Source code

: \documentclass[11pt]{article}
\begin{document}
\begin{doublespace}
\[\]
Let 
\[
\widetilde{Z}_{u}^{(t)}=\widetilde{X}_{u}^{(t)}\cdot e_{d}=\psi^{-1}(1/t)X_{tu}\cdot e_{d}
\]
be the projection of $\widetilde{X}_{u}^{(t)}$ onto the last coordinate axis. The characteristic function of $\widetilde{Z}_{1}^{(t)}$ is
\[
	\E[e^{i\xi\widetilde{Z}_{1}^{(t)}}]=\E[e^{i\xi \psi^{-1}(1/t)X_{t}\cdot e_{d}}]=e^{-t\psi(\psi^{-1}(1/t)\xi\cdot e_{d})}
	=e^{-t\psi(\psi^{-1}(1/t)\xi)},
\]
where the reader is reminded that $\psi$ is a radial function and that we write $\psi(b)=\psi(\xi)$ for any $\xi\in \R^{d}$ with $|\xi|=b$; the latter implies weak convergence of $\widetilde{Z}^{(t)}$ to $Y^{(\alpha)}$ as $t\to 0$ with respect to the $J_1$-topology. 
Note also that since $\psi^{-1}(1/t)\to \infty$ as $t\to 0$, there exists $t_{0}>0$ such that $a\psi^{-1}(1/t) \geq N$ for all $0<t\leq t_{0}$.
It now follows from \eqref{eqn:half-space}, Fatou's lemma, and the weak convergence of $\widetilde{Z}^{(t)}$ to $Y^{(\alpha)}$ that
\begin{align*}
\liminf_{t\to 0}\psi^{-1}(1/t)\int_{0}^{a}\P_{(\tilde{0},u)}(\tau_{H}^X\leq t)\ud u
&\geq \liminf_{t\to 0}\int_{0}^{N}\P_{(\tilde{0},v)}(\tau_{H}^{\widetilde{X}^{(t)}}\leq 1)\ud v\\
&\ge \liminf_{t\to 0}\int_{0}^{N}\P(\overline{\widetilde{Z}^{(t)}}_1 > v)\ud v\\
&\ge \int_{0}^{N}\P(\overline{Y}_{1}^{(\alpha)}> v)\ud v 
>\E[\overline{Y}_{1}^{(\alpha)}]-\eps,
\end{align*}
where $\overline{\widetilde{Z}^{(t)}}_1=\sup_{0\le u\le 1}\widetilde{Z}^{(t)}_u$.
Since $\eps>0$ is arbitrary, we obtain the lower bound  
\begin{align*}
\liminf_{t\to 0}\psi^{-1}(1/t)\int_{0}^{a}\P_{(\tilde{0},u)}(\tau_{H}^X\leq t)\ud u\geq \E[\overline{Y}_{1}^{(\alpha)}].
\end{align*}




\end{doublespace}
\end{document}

◆ ◆ ◆ ◆ ◆

The complete listing, unchanged, is the expected answer.

### Expected output:
Source code

: \documentclass[11pt]{article}
\begin{document}
\begin{doublespace}
\[\]
Let 
\[
\widetilde{Z}_{u}^{(t)}=\widetilde{X}_{u}^{(t)}\cdot e_{d}=\psi^{-1}(1/t)X_{tu}\cdot e_{d}
\]
be the projection of $\widetilde{X}_{u}^{(t)}$ onto the last coordinate axis. The characteristic function of $\widetilde{Z}_{1}^{(t)}$ is
\[
	\E[e^{i\xi\widetilde{Z}_{1}^{(t)}}]=\E[e^{i\xi \psi^{-1}(1/t)X_{t}\cdot e_{d}}]=e^{-t\psi(\psi^{-1}(1/t)\xi\cdot e_{d})}
	=e^{-t\psi(\psi^{-1}(1/t)\xi)},
\]
where the reader is reminded that $\psi$ is a radial function and that we write $\psi(b)=\psi(\xi)$ for any $\xi\in \R^{d}$ with $|\xi|=b$; the latter implies weak convergence of $\widetilde{Z}^{(t)}$ to $Y^{(\alpha)}$ as $t\to 0$ with respect to the $J_1$-topology. 
Note also that since $\psi^{-1}(1/t)\to \infty$ as $t\to 0$, there exists $t_{0}>0$ such that $a\psi^{-1}(1/t) \geq N$ for all $0<t\leq t_{0}$.
It now follows from \eqref{eqn:half-space}, Fatou's lemma, and the weak convergence of $\widetilde{Z}^{(t)}$ to $Y^{(\alpha)}$ that
\begin{align*}
\liminf_{t\to 0}\psi^{-1}(1/t)\int_{0}^{a}\P_{(\tilde{0},u)}(\tau_{H}^X\leq t)\ud u
&\geq \liminf_{t\to 0}\int_{0}^{N}\P_{(\tilde{0},v)}(\tau_{H}^{\widetilde{X}^{(t)}}\leq 1)\ud v\\
&\ge \liminf_{t\to 0}\int_{0}^{N}\P(\overline{\widetilde{Z}^{(t)}}_1 > v)\ud v\\
&\ge \int_{0}^{N}\P(\overline{Y}_{1}^{(\alpha)}> v)\ud v 
>\E[\overline{Y}_{1}^{(\alpha)}]-\eps,
\end{align*}
where $\overline{\widetilde{Z}^{(t)}}_1=\sup_{0\le u\le 1}\widetilde{Z}^{(t)}_u$.
Since $\eps>0$ is arbitrary, we obtain the lower bound  
\begin{align*}
\liminf_{t\to 0}\psi^{-1}(1/t)\int_{0}^{a}\P_{(\tilde{0},u)}(\tau_{H}^X\leq t)\ud u\geq \E[\overline{Y}_{1}^{(\alpha)}].
\end{align*}




\end{doublespace}
\end{document}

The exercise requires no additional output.